◆ **THE PROBLEM**: Print the listing below only from the line that has "标志位,控制重命名行为flags可以设置以下值:- RENAME_NOREPLACE: 重命名失败,如果目标文件已经存在" through the line that has "<li>Sets up the Express server.</li>", exactly, and drop any picture.

##### INFORMATION SHOWN #####

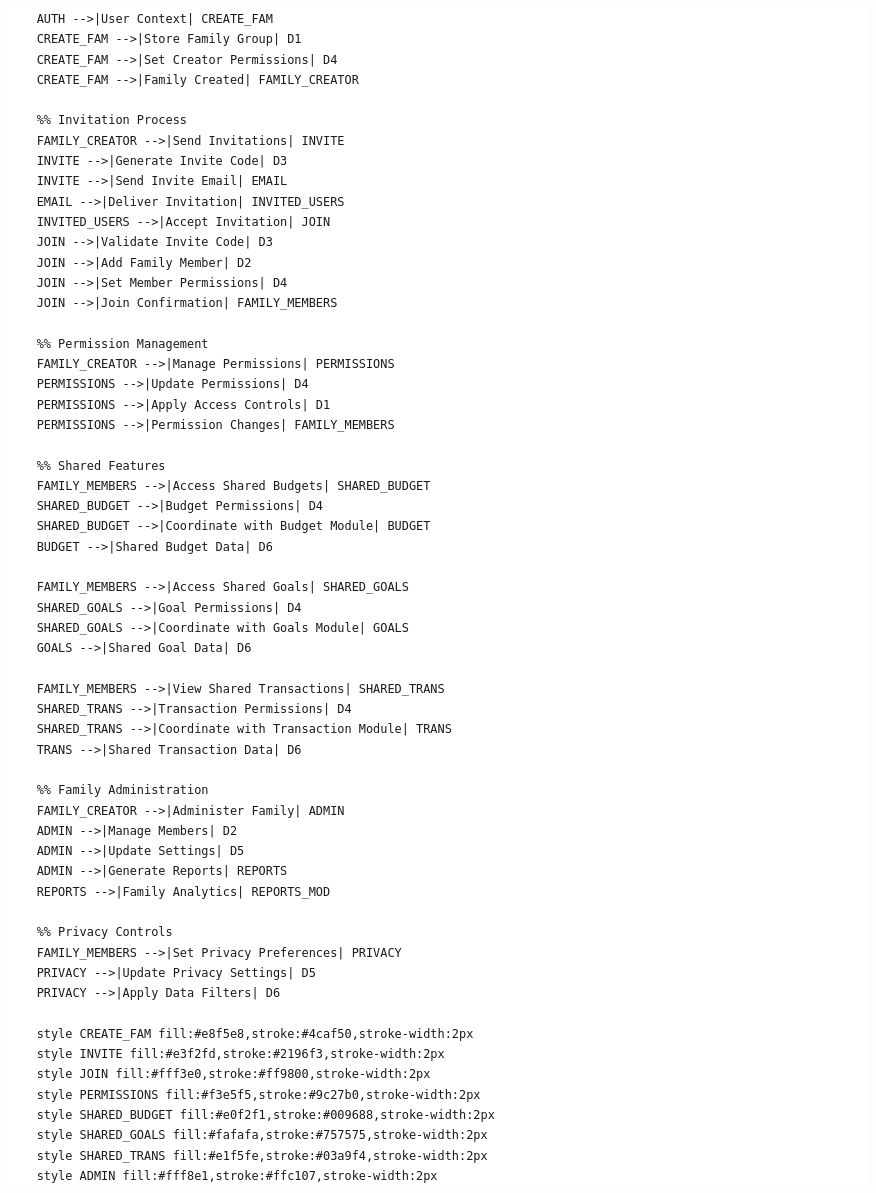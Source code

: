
 ```mermaid
    AUTH -->|User Context| CREATE_FAM
    CREATE_FAM -->|Store Family Group| D1
    CREATE_FAM -->|Set Creator Permissions| D4
    CREATE_FAM -->|Family Created| FAMILY_CREATOR
    
    %% Invitation Process
    FAMILY_CREATOR -->|Send Invitations| INVITE
    INVITE -->|Generate Invite Code| D3
    INVITE -->|Send Invite Email| EMAIL
    EMAIL -->|Deliver Invitation| INVITED_USERS
    INVITED_USERS -->|Accept Invitation| JOIN
    JOIN -->|Validate Invite Code| D3
    JOIN -->|Add Family Member| D2
    JOIN -->|Set Member Permissions| D4
    JOIN -->|Join Confirmation| FAMILY_MEMBERS
    
    %% Permission Management
    FAMILY_CREATOR -->|Manage Permissions| PERMISSIONS
    PERMISSIONS -->|Update Permissions| D4
    PERMISSIONS -->|Apply Access Controls| D1
    PERMISSIONS -->|Permission Changes| FAMILY_MEMBERS
    
    %% Shared Features
    FAMILY_MEMBERS -->|Access Shared Budgets| SHARED_BUDGET
    SHARED_BUDGET -->|Budget Permissions| D4
    SHARED_BUDGET -->|Coordinate with Budget Module| BUDGET
    BUDGET -->|Shared Budget Data| D6
    
    FAMILY_MEMBERS -->|Access Shared Goals| SHARED_GOALS
    SHARED_GOALS -->|Goal Permissions| D4
    SHARED_GOALS -->|Coordinate with Goals Module| GOALS
    GOALS -->|Shared Goal Data| D6
    
    FAMILY_MEMBERS -->|View Shared Transactions| SHARED_TRANS
    SHARED_TRANS -->|Transaction Permissions| D4
    SHARED_TRANS -->|Coordinate with Transaction Module| TRANS
    TRANS -->|Shared Transaction Data| D6
    
    %% Family Administration
    FAMILY_CREATOR -->|Administer Family| ADMIN
    ADMIN -->|Manage Members| D2
    ADMIN -->|Update Settings| D5
    ADMIN -->|Generate Reports| REPORTS
    REPORTS -->|Family Analytics| REPORTS_MOD
    
    %% Privacy Controls
    FAMILY_MEMBERS -->|Set Privacy Preferences| PRIVACY
    PRIVACY -->|Update Privacy Settings| D5
    PRIVACY -->|Apply Data Filters| D6
    
    style CREATE_FAM fill:#e8f5e8,stroke:#4caf50,stroke-width:2px
    style INVITE fill:#e3f2fd,stroke:#2196f3,stroke-width:2px
    style JOIN fill:#fff3e0,stroke:#ff9800,stroke-width:2px
    style PERMISSIONS fill:#f3e5f5,stroke:#9c27b0,stroke-width:2px
    style SHARED_BUDGET fill:#e0f2f1,stroke:#009688,stroke-width:2px
    style SHARED_GOALS fill:#fafafa,stroke:#757575,stroke-width:2px
    style SHARED_TRANS fill:#e1f5fe,stroke:#03a9f4,stroke-width:2px
    style ADMIN fill:#fff8e1,stroke:#ffc107,stroke-width:2px
```
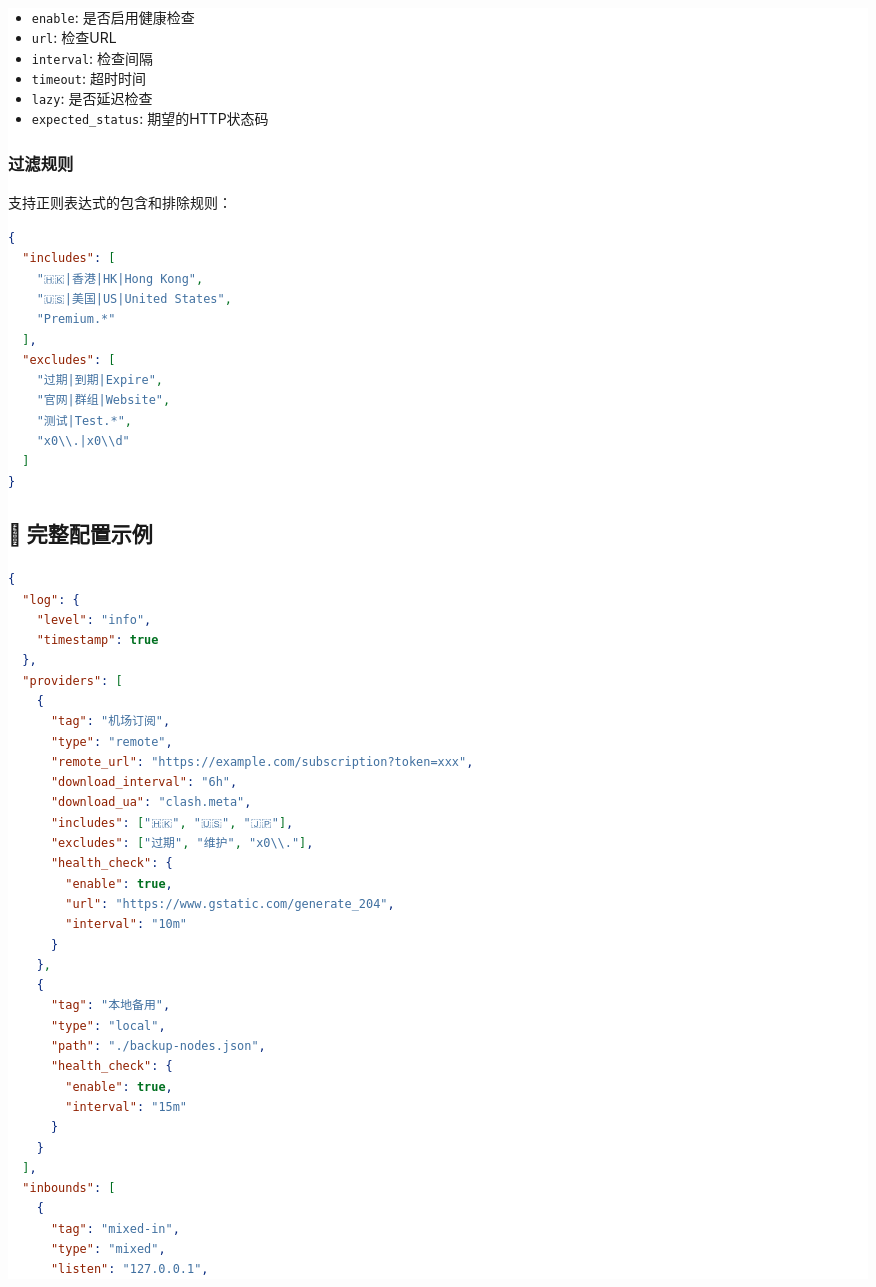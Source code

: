 - `enable`: 是否启用健康检查
- `url`: 检查URL
- `interval`: 检查间隔
- `timeout`: 超时时间
- `lazy`: 是否延迟检查
- `expected_status`: 期望的HTTP状态码

### 过滤规则

支持正则表达式的包含和排除规则：

```json
{
  "includes": [
    "🇭🇰|香港|HK|Hong Kong",
    "🇺🇸|美国|US|United States",
    "Premium.*"
  ],
  "excludes": [
    "过期|到期|Expire",
    "官网|群组|Website",
    "测试|Test.*",
    "x0\\.|x0\\d"
  ]
}
```

## 📝 完整配置示例

```json
{
  "log": {
    "level": "info",
    "timestamp": true
  },
  "providers": [
    {
      "tag": "机场订阅",
      "type": "remote",
      "remote_url": "https://example.com/subscription?token=xxx",
      "download_interval": "6h",
      "download_ua": "clash.meta",
      "includes": ["🇭🇰", "🇺🇸", "🇯🇵"],
      "excludes": ["过期", "维护", "x0\\."],
      "health_check": {
        "enable": true,
        "url": "https://www.gstatic.com/generate_204",
        "interval": "10m"
      }
    },
    {
      "tag": "本地备用",
      "type": "local",
      "path": "./backup-nodes.json",
      "health_check": {
        "enable": true,
        "interval": "15m"
      }
    }
  ],
  "inbounds": [
    {
      "tag": "mixed-in",
      "type": "mixed",
      "listen": "127.0.0.1",
```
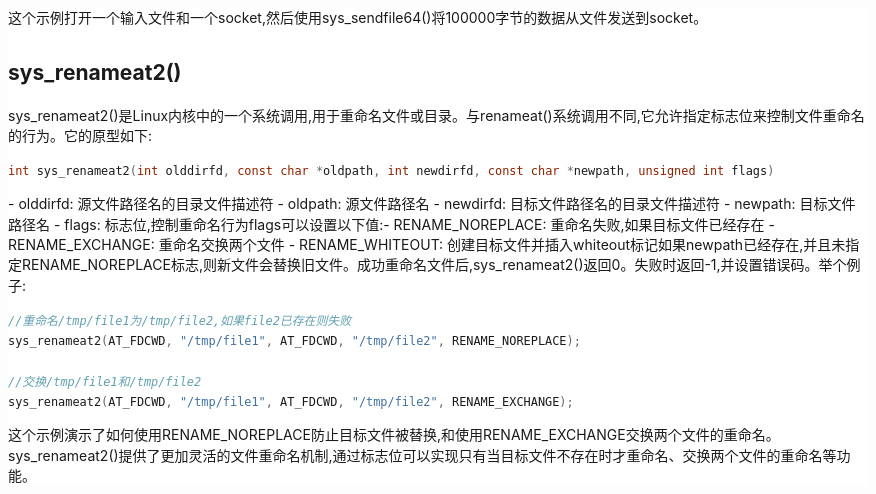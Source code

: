 这个示例打开一个输入文件和一个socket,然后使用sys_sendfile64()将100000字节的数据从文件发送到socket。

## sys_renameat2()

sys_renameat2()是Linux内核中的一个系统调用,用于重命名文件或目录。与renameat()系统调用不同,它允许指定标志位来控制文件重命名的行为。它的原型如下:

```c
int sys_renameat2(int olddirfd, const char *oldpath, int newdirfd, const char *newpath, unsigned int flags)
```

\- olddirfd: 源文件路径名的目录文件描述符
\- oldpath: 源文件路径名
\- newdirfd: 目标文件路径名的目录文件描述符
\- newpath: 目标文件路径名
\- flags: 标志位,控制重命名行为flags可以设置以下值:- RENAME_NOREPLACE: 重命名失败,如果目标文件已经存在
\- RENAME_EXCHANGE: 重命名交换两个文件 
\- RENAME_WHITEOUT: 创建目标文件并插入whiteout标记如果newpath已经存在,并且未指定RENAME_NOREPLACE标志,则新文件会替换旧文件。成功重命名文件后,sys_renameat2()返回0。失败时返回-1,并设置错误码。举个例子:

```c
//重命名/tmp/file1为/tmp/file2,如果file2已存在则失败 
sys_renameat2(AT_FDCWD, "/tmp/file1", AT_FDCWD, "/tmp/file2", RENAME_NOREPLACE);

//交换/tmp/file1和/tmp/file2
sys_renameat2(AT_FDCWD, "/tmp/file1", AT_FDCWD, "/tmp/file2", RENAME_EXCHANGE); 
```

这个示例演示了如何使用RENAME_NOREPLACE防止目标文件被替换,和使用RENAME_EXCHANGE交换两个文件的重命名。sys_renameat2()提供了更加灵活的文件重命名机制,通过标志位可以实现只有当目标文件不存在时才重命名、交换两个文件的重命名等功能。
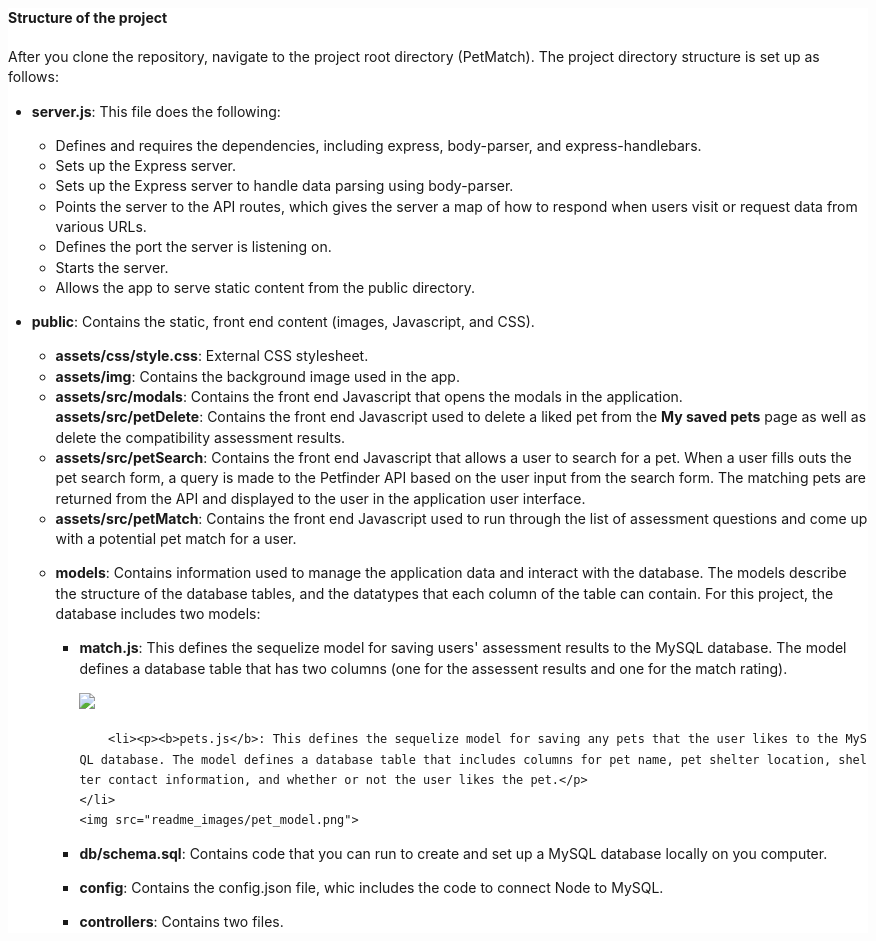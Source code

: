 #### <a name="structure-of-project"></a> Structure of the project
<p>After you clone the repository, navigate to the project root directory (PetMatch). The project directory structure is set up as follows:</p>
<ul>
  <li> 
    <p><b>server.js</b>: This file does the following:</p>
		<ul>
	    	<li>Defines and requires the dependencies, including express, body-parser, and express-handlebars.</li>
	    	 <li>Sets up the Express server.</li>
	    	 <li>Sets up the Express server to handle data parsing using body-parser.</li>
	    	 <li>Points the server to the API routes, which gives the server a map of how to respond when users visit or request data from various URLs.</li>
        	<li>Defines the port the server is listening on.</li>
	    	 <li>Starts the server.</li>
         	<li>Allows the app to serve static content from the public directory.</li>
    	</ul>
  <li>
    <p><b>public</b>: Contains the static, front end content (images, Javascript, and CSS). </p>
    <ul>
      <li><b>assets/css/style.css</b>: External CSS stylesheet.</li>
      <li><b>assets/img</b>: Contains the background image used in the app.</li>
      <li><b>assets/src/modals</b>: Contains the front end Javascript that opens the modals in the application.</li
	  <li><b>assets/src/petDelete</b>: Contains the front end Javascript used to delete a liked pet from the <b>My saved pets</b> page as well as delete the compatibility assessment results.</li>
	  <li><b>assets/src/petSearch</b>: Contains the front end Javascript that allows a user to search for a pet. When a user fills outs the pet search form, a query is made to the Petfinder API based on the user input from the search form. The matching pets are returned from the API and displayed to the user in the application user interface.</li>
	  <li><b>assets/src/petMatch</b>: Contains the front end Javascript used to run through the list of assessment questions and come up with a potential pet match for a user.</li
    </ul>
  </li>
  <li>
    <p><b>models</b>: Contains information used to manage the application data and interact with the database. The models describe the structure of the database tables, and the datatypes that each column of the table can contain. For this project, the database includes two models:</p>
	<ul>
		<li><p><b>match.js</b>: This defines the sequelize model for saving users' assessment results to the MySQL database. The model defines a database table that has two columns (one for the assessent results and one for the match rating).</p>
    </li>
      <img src="readme_images/match_model.png">

		<li><p><b>pets.js</b>: This defines the sequelize model for saving any pets that the user likes to the MySQL database. The model defines a database table that includes columns for pet name, pet shelter location, shelter contact information, and whether or not the user likes the pet.</p>
    </li>
    <img src="readme_images/pet_model.png">
  <li>
    <p><b>db/schema.sql</b>: Contains code that you can run to create and set up a MySQL database locally on you computer.</li>
  </li>
  <li>
    <p><b>config</b>: Contains the config.json file, whic includes the code to connect Node to MySQL.
  </li>
  <li>
    <p><b>controllers</b>: Contains two files.<p>
		<ul>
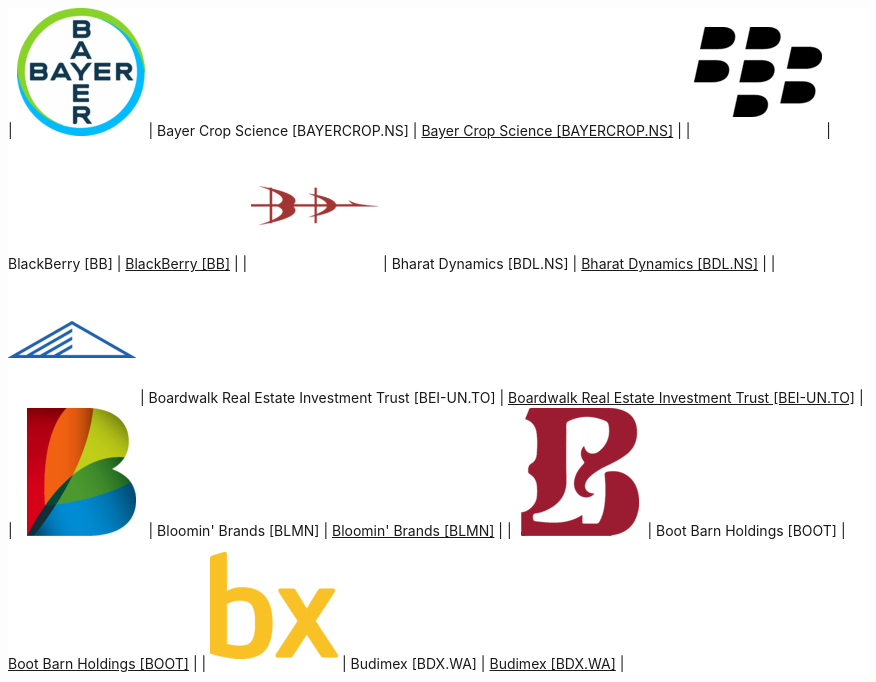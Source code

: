 | ![Bayer Crop Science [BAYERCROP.NS]](/img/128/BAYERCROP.NS-be142aa9.png) | Bayer Crop Science [BAYERCROP.NS] | [Bayer Crop Science [BAYERCROP.NS]](../../page/bayer-crop-science/logo/ ) |
| ![BlackBerry [BB]](/img/128/BB-9e165490.png) | BlackBerry [BB] | [BlackBerry [BB]](../../page/blackberry/logo/ ) |
| ![Bharat Dynamics [BDL.NS]](/img/128/BDL.NS-18f0747f.png) | Bharat Dynamics [BDL.NS] | [Bharat Dynamics [BDL.NS]](../../page/bharat-dynamics/logo/ ) |
| ![Boardwalk Real Estate Investment Trust [BEI-UN.TO]](/img/128/BEI-UN.TO-27a7eb7b.png) | Boardwalk Real Estate Investment Trust [BEI-UN.TO] | [Boardwalk Real Estate Investment Trust [BEI-UN.TO]](../../page/boardwalk-real-estate-investment-trust/logo/ ) |
| ![Bloomin' Brands [BLMN]](/img/128/BLMN-3abce8a1.png) | Bloomin' Brands [BLMN] | [Bloomin' Brands [BLMN]](../../page/bloomin-brands/logo/ ) |
| ![Boot Barn Holdings [BOOT]](/img/128/BOOT-e3acc94e.png) | Boot Barn Holdings [BOOT] | [Boot Barn Holdings [BOOT]](../../page/boot-barn/logo/ ) |
| ![Budimex [BDX.WA]](/img/128/BDX.WA-0d9728d3.png) | Budimex [BDX.WA] | [Budimex [BDX.WA]](../../page/budimex/logo/ ) |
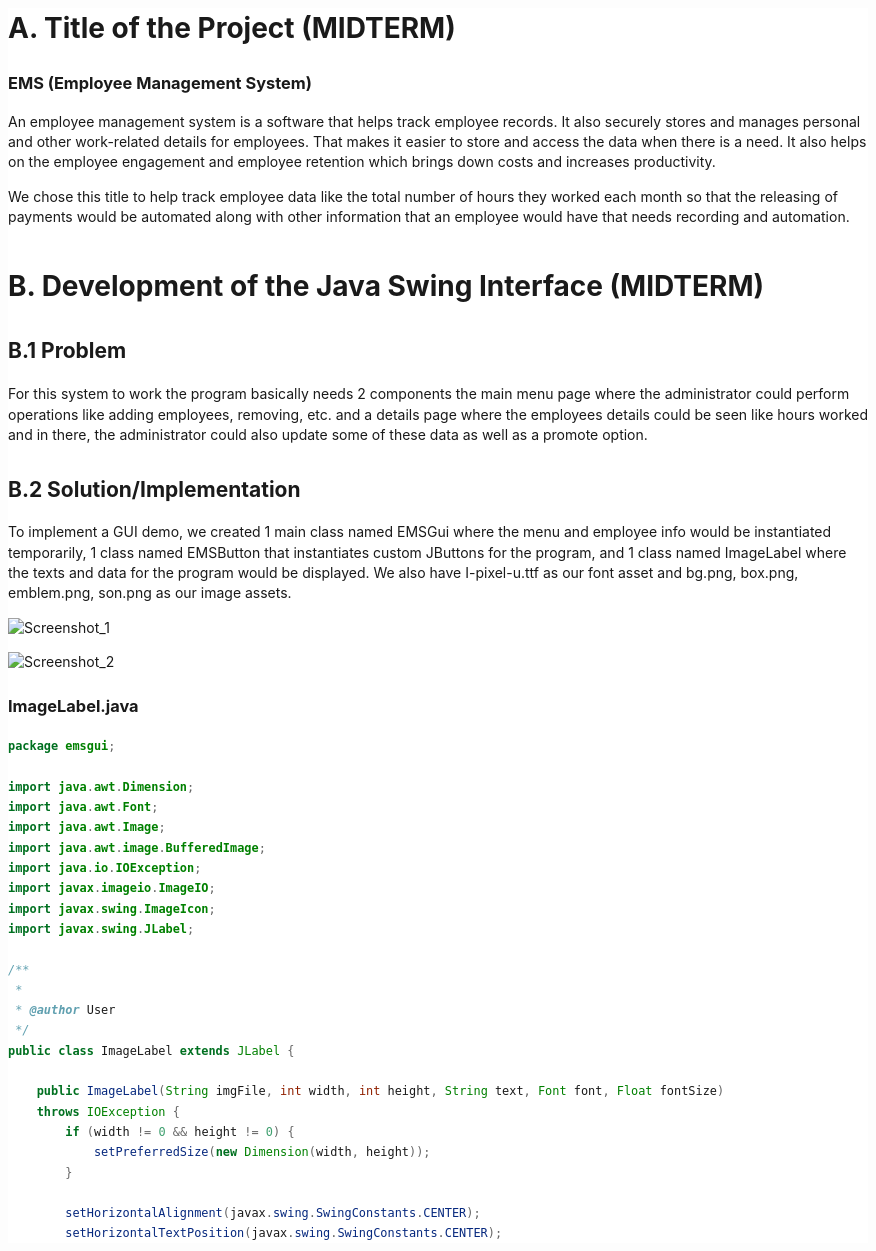 # A. Title of the Project (MIDTERM)

### EMS (Employee Management System)  
An employee management system is a software that helps track employee records. It also securely stores and manages personal and other work-related details for employees. That makes it easier to store and access the data when there is a need. It also helps on the employee engagement and employee retention which brings down costs and increases productivity.

We chose this title to help track employee data like the total number of hours they worked each month so that the releasing of payments would be automated along with other information that an employee would have that needs recording and automation. 

# B. Development of the Java Swing Interface (MIDTERM)  

## B.1 Problem  
For this system to work the program basically needs 2 components the main menu page where the administrator could perform operations like adding employees, removing, etc. and a details page where the employees details could be seen like hours worked and in there, the administrator could also update some of these data as well as a promote option.

## B.2 Solution/Implementation
To implement a GUI demo, we created 1 main class named EMSGui where the menu and employee info would be instantiated temporarily, 1 class named EMSButton that instantiates custom JButtons for the program, and 1 class named ImageLabel where the texts and data for the program would be displayed. We also have I-pixel-u.ttf as our font asset and bg.png, box.png, emblem.png, son.png as our image assets.  
  
![Screenshot_1](https://user-images.githubusercontent.com/75562733/161208599-480fec9d-bcef-45e6-a61f-74aec7436ec3.png)  
  
![Screenshot_2](https://user-images.githubusercontent.com/75562733/161209414-033a62d7-6f9f-4da5-9790-9076a764b179.png)  

### ImageLabel.java
```java
package emsgui;

import java.awt.Dimension;
import java.awt.Font;
import java.awt.Image;
import java.awt.image.BufferedImage;
import java.io.IOException;
import javax.imageio.ImageIO;
import javax.swing.ImageIcon;
import javax.swing.JLabel;

/**
 *
 * @author User
 */
public class ImageLabel extends JLabel {
    
    public ImageLabel(String imgFile, int width, int height, String text, Font font, Float fontSize) 
    throws IOException {
        if (width != 0 && height != 0) {
            setPreferredSize(new Dimension(width, height));
        }
        
        setHorizontalAlignment(javax.swing.SwingConstants.CENTER);
        setHorizontalTextPosition(javax.swing.SwingConstants.CENTER);
```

#####

◆ **EXERCISE SOLUTION**:
\- flags: 标志位,控制重命名行为flags可以设置以下值:- RENAME_NOREPLACE: 重命名失败,如果目标文件已经存在
\- RENAME_EXCHANGE: 重命名交换两个文件 
\- RENAME_WHITEOUT: 创建目标文件并插入whiteout标记如果newpath已经存在,并且未指定RENAME_NOREPLACE标志,则新文件会替换旧文件。成功重命名文件后,sys_renameat2()返回0。失败时返回-1,并设置错误码。举个例子:

```c
//重命名/tmp/file1为/tmp/file2,如果file2已存在则失败 
sys_renameat2(AT_FDCWD, "/tmp/file1", AT_FDCWD, "/tmp/file2", RENAME_NOREPLACE);

//交换/tmp/file1和/tmp/file2
sys_renameat2(AT_FDCWD, "/tmp/file1", AT_FDCWD, "/tmp/file2", RENAME_EXCHANGE); 
```

这个示例演示了如何使用RENAME_NOREPLACE防止目标文件被替换,和使用RENAME_EXCHANGE交换两个文件的重命名。sys_renameat2()提供了更加灵活的文件重命名机制,通过标志位可以实现只有当目标文件不存在时才重命名、交换两个文件的重命名等功能。
Source code

: #### <a name="structure-of-project"></a> Structure of the project
<p>After you clone the repository, navigate to the project root directory (PetMatch). The project directory structure is set up as follows:</p>
<ul>
  <li> 
    <p><b>server.js</b>: This file does the following:</p>
		<ul>
	    	<li>Defines and requires the dependencies, including express, body-parser, and express-handlebars.</li>
	    	 <li>Sets up the Express server.</li>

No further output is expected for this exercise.